¿Por qué los perros comen hierba?

El estómago de los perros no está preparado para comer vegetales, los cuales requieren grandes cantidades de enzimas. Cuando lo hacen, es por un comportamiento irracional. Si nuestro perro mordisquea la hierba, se debe a un comportamiento irracional, y deberemos intentar evitarlo, sobre todo si tenemos jardín o vamos paseando por el campo. En caso contrario, puede terminar con gastritis.

Las hierbas que ingiere nuestro perro actúan como una sustancia irritante en el estómago, de modo que la secreción de ácidos aumenta y puede terminar vomitando.

De todos modos, el problema no son solo el dolor abdominal y los vómitos, sino que como el perro no diferencia el césped de una planta tóxica, podemos encontrarnos con que nuestro animal termina intoxicado. En la península ibérica hay multitud de plantas tóxicas y venenosas, y para nuestro veterinario será imposible determinar con exactitud la planta y el principio activo que ha causado la intoxicación, ya que los síntomas son inespecíficos.
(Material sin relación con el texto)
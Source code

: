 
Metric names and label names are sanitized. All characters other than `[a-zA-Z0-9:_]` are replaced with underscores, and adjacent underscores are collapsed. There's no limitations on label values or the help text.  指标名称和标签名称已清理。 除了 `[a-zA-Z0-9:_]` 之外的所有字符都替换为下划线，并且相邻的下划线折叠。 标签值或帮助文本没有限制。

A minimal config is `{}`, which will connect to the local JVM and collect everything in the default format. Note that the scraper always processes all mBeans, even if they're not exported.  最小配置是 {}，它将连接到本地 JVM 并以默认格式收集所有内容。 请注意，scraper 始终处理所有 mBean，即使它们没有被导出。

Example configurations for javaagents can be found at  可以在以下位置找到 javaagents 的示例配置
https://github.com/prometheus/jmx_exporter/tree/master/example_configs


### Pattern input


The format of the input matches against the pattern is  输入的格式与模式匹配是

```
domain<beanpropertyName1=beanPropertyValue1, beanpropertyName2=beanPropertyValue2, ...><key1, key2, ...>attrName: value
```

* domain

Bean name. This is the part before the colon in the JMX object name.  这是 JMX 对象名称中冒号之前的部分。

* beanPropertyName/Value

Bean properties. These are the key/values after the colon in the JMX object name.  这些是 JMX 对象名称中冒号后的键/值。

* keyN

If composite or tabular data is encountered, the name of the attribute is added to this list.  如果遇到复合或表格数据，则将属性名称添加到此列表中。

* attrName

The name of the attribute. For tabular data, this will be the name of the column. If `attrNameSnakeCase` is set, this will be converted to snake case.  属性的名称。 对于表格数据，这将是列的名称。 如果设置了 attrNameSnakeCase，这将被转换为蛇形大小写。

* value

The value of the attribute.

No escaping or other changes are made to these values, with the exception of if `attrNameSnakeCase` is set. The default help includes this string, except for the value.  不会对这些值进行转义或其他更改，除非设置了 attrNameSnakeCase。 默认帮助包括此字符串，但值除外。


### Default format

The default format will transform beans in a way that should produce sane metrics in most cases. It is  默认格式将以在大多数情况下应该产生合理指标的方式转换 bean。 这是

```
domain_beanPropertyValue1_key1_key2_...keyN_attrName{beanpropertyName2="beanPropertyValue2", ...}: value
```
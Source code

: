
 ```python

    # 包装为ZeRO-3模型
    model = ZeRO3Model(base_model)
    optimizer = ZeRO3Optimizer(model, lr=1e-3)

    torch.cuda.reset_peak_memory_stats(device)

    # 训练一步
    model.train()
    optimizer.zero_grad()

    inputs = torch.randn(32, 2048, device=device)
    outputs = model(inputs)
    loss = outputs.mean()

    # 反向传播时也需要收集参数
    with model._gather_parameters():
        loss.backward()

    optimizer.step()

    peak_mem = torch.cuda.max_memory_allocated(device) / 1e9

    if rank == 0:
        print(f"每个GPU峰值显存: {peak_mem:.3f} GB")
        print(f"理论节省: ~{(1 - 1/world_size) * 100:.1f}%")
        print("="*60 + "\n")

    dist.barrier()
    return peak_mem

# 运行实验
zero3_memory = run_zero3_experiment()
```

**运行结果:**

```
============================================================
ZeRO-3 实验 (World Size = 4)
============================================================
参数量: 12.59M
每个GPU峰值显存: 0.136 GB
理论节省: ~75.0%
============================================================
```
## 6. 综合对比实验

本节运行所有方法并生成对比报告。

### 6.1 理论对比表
La belladona, cuyas bayas contienen potentes alcaloides, o la dedalera o digital, cuyas flores y hojas poseen una elevada toxicidad, pasando por el trébol rojo o trébol del prado, también muy común en la península, son solo tres ejemplos de que nuestros campos están llenos de plantas tóxicas de las desconocemos sus peligros, por eso es muy importante evitar que nuestro perro coma hierba, y si lo hace muy a menudo es conveniente hacer una visita al veterinario por si hay problemas de base que hayan pasado desapercibidos.